Work request:
The whole listing, except its pictures, is to be repeated exactly.

Data section:
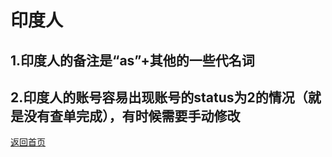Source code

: 
# 印度人

## 1.印度人的备注是“as”+其他的一些代名词

## 2.印度人的账号容易出现账号的status为2的情况（就是没有查单完成），有时候需要手动修改

[返回首页](/README.md)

Result of this exercise:
Source code

: 
# 印度人

## 1.印度人的备注是“as”+其他的一些代名词

## 2.印度人的账号容易出现账号的status为2的情况（就是没有查单完成），有时候需要手动修改

[返回首页](/README.md)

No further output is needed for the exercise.